Helping with Google Translate = Reading Practice? Vocabulary and Grammar Exposure?

2017/03/14 Leave a comment

So I’ve got an interesting idea for people who want to practice reading, get exposed to new vocabulary, etc., and would enjoy knowing they’re also doing something good at the same time.

How about helping out with Google Translate?

I was using Google Translate recently and noticed a check mark on a translation that said it was verified by the community.

I clicked the help out link, and came to this: https://translate.google.com/community.

Google Translate Community Homepage / Dashboard

You don’t have to be perfectly fluent to validate, especially if you validate translations TO your native / fluent language(s). If there are any you don’t know or are unsure of, you can just skip! So you can play it safe.

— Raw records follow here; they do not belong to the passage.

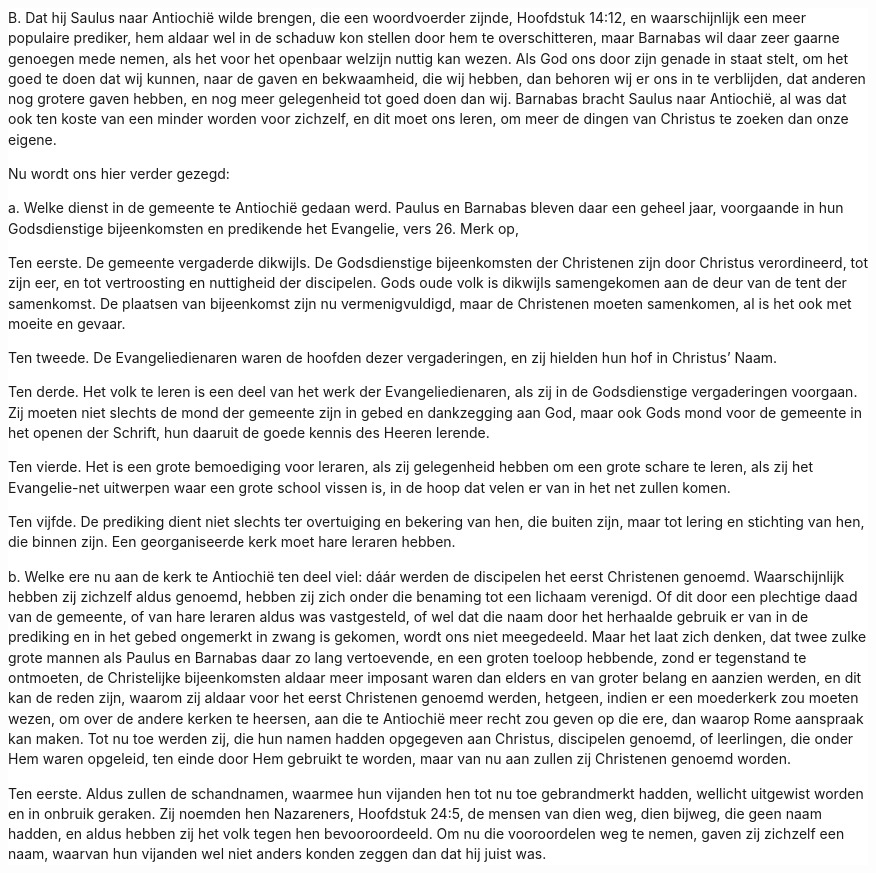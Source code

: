 B. Dat hij Saulus naar Antiochië wilde brengen, die een woordvoerder zijnde, Hoofdstuk 14:12, en waarschijnlijk een meer populaire prediker, hem aldaar wel in de schaduw kon stellen door hem te overschitteren, maar Barnabas wil daar zeer gaarne genoegen mede nemen, als het voor het openbaar welzijn nuttig kan wezen. Als God ons door zijn genade in staat stelt, om het goed te doen dat wij kunnen, naar de gaven en bekwaamheid, die wij hebben, dan behoren wij er ons in te verblijden, dat anderen nog grotere gaven hebben, en nog meer gelegenheid tot goed doen dan wij. Barnabas bracht Saulus naar Antiochië, al was dat ook ten koste van een minder worden voor zichzelf, en dit moet ons leren, om meer de dingen van Christus te zoeken dan onze eigene. 

Nu wordt ons hier verder gezegd:

a. Welke dienst in de gemeente te Antiochië gedaan werd. Paulus en Barnabas bleven daar een geheel jaar, voorgaande in hun Godsdienstige bijeenkomsten en predikende het Evangelie, vers 26.
Merk op, 

Ten eerste. De gemeente vergaderde dikwijls. De Godsdienstige bijeenkomsten der Christenen zijn door Christus verordineerd, tot zijn eer, en tot vertroosting en nuttigheid der discipelen. Gods oude volk is dikwijls samengekomen aan de deur van de tent der samenkomst. De plaatsen van bijeenkomst zijn nu vermenigvuldigd, maar de Christenen moeten samenkomen, al is het ook met moeite en gevaar.

Ten tweede. De Evangeliedienaren waren de hoofden dezer vergaderingen, en zij hielden hun hof in Christus’ Naam.

Ten derde. Het volk te leren is een deel van het werk der Evangeliedienaren, als zij in de Godsdienstige vergaderingen voorgaan. Zij moeten niet slechts de mond der gemeente zijn in gebed en dankzegging aan God, maar ook Gods mond voor de gemeente in het openen der Schrift, hun daaruit de goede kennis des Heeren lerende. 

Ten vierde. Het is een grote bemoediging voor leraren, als zij gelegenheid hebben om een grote schare te leren, als zij het Evangelie-net uitwerpen waar een grote school vissen is, in de hoop dat velen er van in het net zullen komen. 

Ten vijfde. De prediking dient niet slechts ter overtuiging en bekering van hen, die buiten zijn, maar tot lering en stichting van hen, die binnen zijn. Een georganiseerde kerk moet hare leraren hebben.

b. Welke ere nu aan de kerk te Antiochië ten deel viel: dáár werden de discipelen het eerst Christenen genoemd. Waarschijnlijk hebben zij zichzelf aldus genoemd, hebben zij zich onder die benaming tot een lichaam verenigd. Of dit door een plechtige daad van de gemeente, of van hare leraren aldus was vastgesteld, of wel dat die naam door het herhaalde gebruik er van in de prediking en in het gebed ongemerkt in zwang is gekomen, wordt ons niet meegedeeld. Maar het laat zich denken, dat twee zulke grote mannen als Paulus en Barnabas daar zo lang vertoevende, en een groten toeloop hebbende, zond er tegenstand te ontmoeten, de Christelijke bijeenkomsten aldaar meer imposant waren dan elders en van groter belang en aanzien werden, en dit kan de reden zijn, waarom zij aldaar voor het eerst Christenen genoemd werden, hetgeen, indien er een moederkerk zou moeten wezen, om over de andere kerken te heersen, aan die te Antiochië meer recht zou geven op die ere, dan waarop Rome aanspraak kan maken. 
Tot nu toe werden zij, die hun namen hadden opgegeven aan Christus, discipelen genoemd, of leerlingen, die onder Hem waren opgeleid, ten einde door Hem gebruikt te worden, maar van nu aan zullen zij Christenen genoemd worden.

Ten eerste. Aldus zullen de schandnamen, waarmee hun vijanden hen tot nu toe gebrandmerkt hadden, wellicht uitgewist worden en in onbruik geraken. Zij noemden hen Nazareners, Hoofdstuk 24:5, de mensen van dien weg, dien bijweg, die geen naam hadden, en aldus hebben zij het volk tegen hen bevooroordeeld. Om nu die vooroordelen weg te nemen, gaven zij zichzelf een naam, waarvan hun vijanden wel niet anders konden zeggen dan dat hij juist was.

And PLEASE do play it safe, by ONLY validating texts you understand confidently.

So what’s the benefit to you? You will find some unfamiliar words or grammar structures for sure, which you can look up or infer from context and learn for yourself in a context. It may not even interfere with your validation: Google translate wants natural sentences, not just passable ones, so even if you don’t know a word, even if you look up the word and find you can’t be sure of the exact meaning, you can still contribute, if, for example, EVERY translation given is wrong no matter which way you look at it.

You don’t need to be good at Chinese in any way to know neither English translation is good, natural English

Give it a try!

I validated 100+ already of Spanish, French, and Mandarin to English, and learned a few words, refreshed some others.

WARNING: They warn you themselves that anything can come up in those sentences, of course, so make sure you’re old enough and willing to be exposed to I guess anything people may have tried to translate? Just skip anything you don’t want to deal with!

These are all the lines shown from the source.